● **REQUIRED ACTION**
Reproduce the records exactly, beginning with their first line and ending with the line that contains "git commit -m 'The first of first commit.'", and output nothing more.

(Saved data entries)
=== Section Start ===

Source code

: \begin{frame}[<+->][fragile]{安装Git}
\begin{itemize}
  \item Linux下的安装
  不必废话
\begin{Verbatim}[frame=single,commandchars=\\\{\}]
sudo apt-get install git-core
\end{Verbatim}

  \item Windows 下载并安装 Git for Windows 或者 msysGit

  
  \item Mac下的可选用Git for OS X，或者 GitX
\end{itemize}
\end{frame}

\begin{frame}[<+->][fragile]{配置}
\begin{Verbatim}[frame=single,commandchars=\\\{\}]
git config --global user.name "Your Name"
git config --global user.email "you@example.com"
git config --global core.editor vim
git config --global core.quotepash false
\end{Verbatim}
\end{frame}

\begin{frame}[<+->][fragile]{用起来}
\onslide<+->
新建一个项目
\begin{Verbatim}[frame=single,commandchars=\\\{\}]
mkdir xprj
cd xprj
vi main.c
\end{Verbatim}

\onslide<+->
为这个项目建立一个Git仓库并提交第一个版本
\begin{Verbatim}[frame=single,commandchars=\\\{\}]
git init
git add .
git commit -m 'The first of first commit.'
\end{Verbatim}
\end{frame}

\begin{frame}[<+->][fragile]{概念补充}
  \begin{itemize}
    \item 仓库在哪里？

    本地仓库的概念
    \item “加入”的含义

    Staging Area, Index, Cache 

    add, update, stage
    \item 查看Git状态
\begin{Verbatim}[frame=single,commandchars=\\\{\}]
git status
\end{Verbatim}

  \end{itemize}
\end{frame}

=== Section End ===

● **SOLUTION TO THIS PROBLEM**
Source code

: \begin{frame}[<+->][fragile]{安装Git}
\begin{itemize}
  \item Linux下的安装
  不必废话
\begin{Verbatim}[frame=single,commandchars=\\\{\}]
sudo apt-get install git-core
\end{Verbatim}

  \item Windows 下载并安装 Git for Windows 或者 msysGit

  
  \item Mac下的可选用Git for OS X，或者 GitX
\end{itemize}
\end{frame}

\begin{frame}[<+->][fragile]{配置}
\begin{Verbatim}[frame=single,commandchars=\\\{\}]
git config --global user.name "Your Name"
git config --global user.email "you@example.com"
git config --global core.editor vim
git config --global core.quotepash false
\end{Verbatim}
\end{frame}

\begin{frame}[<+->][fragile]{用起来}
\onslide<+->
新建一个项目
\begin{Verbatim}[frame=single,commandchars=\\\{\}]
mkdir xprj
cd xprj
vi main.c
\end{Verbatim}

\onslide<+->
为这个项目建立一个Git仓库并提交第一个版本
\begin{Verbatim}[frame=single,commandchars=\\\{\}]
git init
git add .
git commit -m 'The first of first commit.'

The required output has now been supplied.